Chlorine comes in several forms, such as stabilized versus unstabilized. You have some stabilized chlorine handy, and you’re wondering if you can use it to shock your pool. Will it work like regular chlorine?

Stabilized chlorine pool tablets

Never shock a swimming pool with stabilized chlorine. Doing so risks too high levels of cyanuric acid (stabilizer) in your pool. This reduces the ability of the chlorine to sanitize both when shocking and after you’ve shocked the pool.

If you aren’t quite sure what pool shock or stabilized chlorine is, or how they work, don’t worry, as we’ll tell you everything you need to know in this guide. Make sure you keep reading so you can safely and successfully shock your pool the first time! 

What Is Stabilized Chlorine?

First, let’s take the next two sections to talk about stabilized and unstabilized chlorine, beginning with the stabilized variety. As the name suggests, stabilized chlorine is regular chlorine with a stabilizer added. It reduces the effects of UV rays on chlorine.

That stabilizer is cyanuric acid, an industrial chemical often used in herbicides, disinfectants, and bleach. It’s white and has no odor. TriChlor and DiChlor are two very well-known examples of stabilized chlorine.
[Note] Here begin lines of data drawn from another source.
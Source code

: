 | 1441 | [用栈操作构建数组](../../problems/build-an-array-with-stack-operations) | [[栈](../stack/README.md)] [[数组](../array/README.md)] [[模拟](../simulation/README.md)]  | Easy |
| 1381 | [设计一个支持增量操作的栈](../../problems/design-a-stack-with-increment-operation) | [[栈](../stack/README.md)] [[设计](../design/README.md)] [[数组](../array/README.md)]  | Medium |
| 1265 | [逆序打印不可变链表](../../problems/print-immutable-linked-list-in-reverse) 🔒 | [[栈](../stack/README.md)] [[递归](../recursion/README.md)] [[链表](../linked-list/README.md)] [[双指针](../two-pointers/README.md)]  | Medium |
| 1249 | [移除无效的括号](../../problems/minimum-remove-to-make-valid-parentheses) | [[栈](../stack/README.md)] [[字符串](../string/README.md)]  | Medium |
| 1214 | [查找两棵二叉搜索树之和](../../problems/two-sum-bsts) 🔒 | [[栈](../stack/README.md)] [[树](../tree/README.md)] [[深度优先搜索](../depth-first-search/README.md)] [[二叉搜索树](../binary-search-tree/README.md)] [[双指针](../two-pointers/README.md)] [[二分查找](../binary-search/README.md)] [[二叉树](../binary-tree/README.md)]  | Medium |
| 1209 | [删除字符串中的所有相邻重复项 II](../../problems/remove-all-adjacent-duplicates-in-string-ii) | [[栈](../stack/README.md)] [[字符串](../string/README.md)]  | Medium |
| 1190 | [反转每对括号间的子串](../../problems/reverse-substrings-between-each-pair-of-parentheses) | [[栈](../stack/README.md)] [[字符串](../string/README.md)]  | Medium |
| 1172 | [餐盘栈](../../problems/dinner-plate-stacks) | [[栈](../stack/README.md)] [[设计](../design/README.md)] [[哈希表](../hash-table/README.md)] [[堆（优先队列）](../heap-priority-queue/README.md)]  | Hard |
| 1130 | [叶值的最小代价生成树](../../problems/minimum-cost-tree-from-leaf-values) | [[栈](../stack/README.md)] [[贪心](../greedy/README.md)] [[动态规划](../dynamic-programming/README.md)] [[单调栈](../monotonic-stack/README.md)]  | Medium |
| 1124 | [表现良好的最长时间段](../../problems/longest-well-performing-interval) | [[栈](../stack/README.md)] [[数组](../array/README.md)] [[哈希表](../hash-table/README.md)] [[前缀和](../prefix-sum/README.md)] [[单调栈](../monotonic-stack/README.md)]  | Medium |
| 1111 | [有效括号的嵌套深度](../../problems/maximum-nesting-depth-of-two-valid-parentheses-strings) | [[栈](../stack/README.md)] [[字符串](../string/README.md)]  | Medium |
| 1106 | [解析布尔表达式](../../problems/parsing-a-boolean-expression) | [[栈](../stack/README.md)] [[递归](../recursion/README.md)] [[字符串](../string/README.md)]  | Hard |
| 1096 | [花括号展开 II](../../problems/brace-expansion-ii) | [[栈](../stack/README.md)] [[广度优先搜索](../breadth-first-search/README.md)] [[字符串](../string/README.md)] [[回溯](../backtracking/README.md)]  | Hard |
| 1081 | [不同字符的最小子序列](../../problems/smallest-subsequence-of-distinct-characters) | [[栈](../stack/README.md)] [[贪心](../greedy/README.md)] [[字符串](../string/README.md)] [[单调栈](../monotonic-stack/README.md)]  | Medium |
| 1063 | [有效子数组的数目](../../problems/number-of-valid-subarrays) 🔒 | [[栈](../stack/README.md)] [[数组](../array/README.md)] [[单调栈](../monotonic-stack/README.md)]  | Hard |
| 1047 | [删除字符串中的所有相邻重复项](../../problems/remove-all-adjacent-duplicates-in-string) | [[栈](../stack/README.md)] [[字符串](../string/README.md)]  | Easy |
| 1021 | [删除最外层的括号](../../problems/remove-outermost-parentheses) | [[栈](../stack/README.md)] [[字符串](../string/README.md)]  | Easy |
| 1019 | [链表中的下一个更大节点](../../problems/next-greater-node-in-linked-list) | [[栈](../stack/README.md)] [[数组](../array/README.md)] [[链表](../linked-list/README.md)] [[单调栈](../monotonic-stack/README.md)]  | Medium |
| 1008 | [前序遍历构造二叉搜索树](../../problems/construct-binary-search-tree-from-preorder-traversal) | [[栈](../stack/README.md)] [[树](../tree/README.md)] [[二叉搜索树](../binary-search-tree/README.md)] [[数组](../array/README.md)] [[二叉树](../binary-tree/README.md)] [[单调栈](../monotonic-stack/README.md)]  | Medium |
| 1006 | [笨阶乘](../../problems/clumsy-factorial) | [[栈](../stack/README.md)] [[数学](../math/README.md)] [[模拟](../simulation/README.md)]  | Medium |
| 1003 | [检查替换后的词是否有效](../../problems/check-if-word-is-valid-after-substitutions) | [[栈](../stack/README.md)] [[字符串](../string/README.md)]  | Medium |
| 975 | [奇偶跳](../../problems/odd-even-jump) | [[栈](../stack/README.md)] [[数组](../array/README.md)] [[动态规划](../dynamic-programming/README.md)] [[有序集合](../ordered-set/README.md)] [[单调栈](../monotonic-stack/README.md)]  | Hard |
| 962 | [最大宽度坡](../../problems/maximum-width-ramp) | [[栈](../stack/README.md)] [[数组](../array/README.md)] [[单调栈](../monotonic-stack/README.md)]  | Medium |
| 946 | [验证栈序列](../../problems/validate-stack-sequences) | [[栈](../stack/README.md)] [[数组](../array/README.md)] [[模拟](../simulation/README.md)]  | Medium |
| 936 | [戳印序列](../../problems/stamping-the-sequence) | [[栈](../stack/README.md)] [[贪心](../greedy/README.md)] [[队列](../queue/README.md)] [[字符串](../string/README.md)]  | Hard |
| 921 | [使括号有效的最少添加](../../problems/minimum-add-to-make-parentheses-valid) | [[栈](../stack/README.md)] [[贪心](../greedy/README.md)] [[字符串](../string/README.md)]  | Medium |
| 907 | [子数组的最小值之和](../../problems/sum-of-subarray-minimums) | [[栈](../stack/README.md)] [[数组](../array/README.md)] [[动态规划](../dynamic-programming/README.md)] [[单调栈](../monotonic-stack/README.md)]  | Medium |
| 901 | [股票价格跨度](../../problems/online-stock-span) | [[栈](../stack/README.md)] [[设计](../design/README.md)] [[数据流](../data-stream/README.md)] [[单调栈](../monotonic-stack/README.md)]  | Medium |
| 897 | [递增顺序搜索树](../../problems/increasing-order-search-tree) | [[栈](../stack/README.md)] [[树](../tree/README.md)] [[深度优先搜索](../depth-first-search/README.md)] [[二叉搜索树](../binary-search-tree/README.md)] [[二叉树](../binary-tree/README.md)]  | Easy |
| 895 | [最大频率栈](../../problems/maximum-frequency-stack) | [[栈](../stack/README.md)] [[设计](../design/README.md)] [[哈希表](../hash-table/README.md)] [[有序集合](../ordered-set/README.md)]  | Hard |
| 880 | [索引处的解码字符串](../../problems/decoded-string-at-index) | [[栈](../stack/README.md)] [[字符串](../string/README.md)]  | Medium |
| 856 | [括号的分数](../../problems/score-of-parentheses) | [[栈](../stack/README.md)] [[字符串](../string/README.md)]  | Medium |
A stabilizer is necessary and recommended for all outdoor pools. But only to a point. You must manage your pool’s cyanuric acid levels because if you don’t, they can increase to a high degree which reduces the chlorine efficiency and potency.

Recommended levels of stabilizer are 30-50 ppm. If your stabilizer levels go above 60 or 70 ppm, you’ll need to reduce it. The only solution to reduce stabilizer levels is to drain some water and refill the water to dilute it. If your stabilizer levels are creeping up, discontinue the use of stabilized chlorine for a while and switch to unstabilized.

What Is Unstabilized Chlorine?

Okay, so that’s stabilized chlorine, but what about unstabilized chlorine?

Adding granular chlorine to hot tub
Adding granular chlorine to pool

As a pool owner, you’re probably much more familiar with unstabilized than stabilized chlorine, even if you don’t necessarily know it. Technically, unstabilized chlorine is any chlorine that doesn’t use cyanuric acid as a stabilizer. That can include powdered chlorine, granular chlorine, the list goes on and on.

Common unstabilized chlorines include liquid chlorine, bleach (Clorox), and calcium hypochlorite (cal-hypo).

Without a stabilizer present in your pool’s water, unstabilized chlorine has a much shorter life, so to speak. The UV rays from sunlight will break down the chlorine faster, leaving it ineffective.  

You can always fix the issue with more chlorine, but that means going through your supply faster and spending more money as a result. The real solution is to make sure you have a sufficient level of stabilizer in your pool’s water (30-50 ppm).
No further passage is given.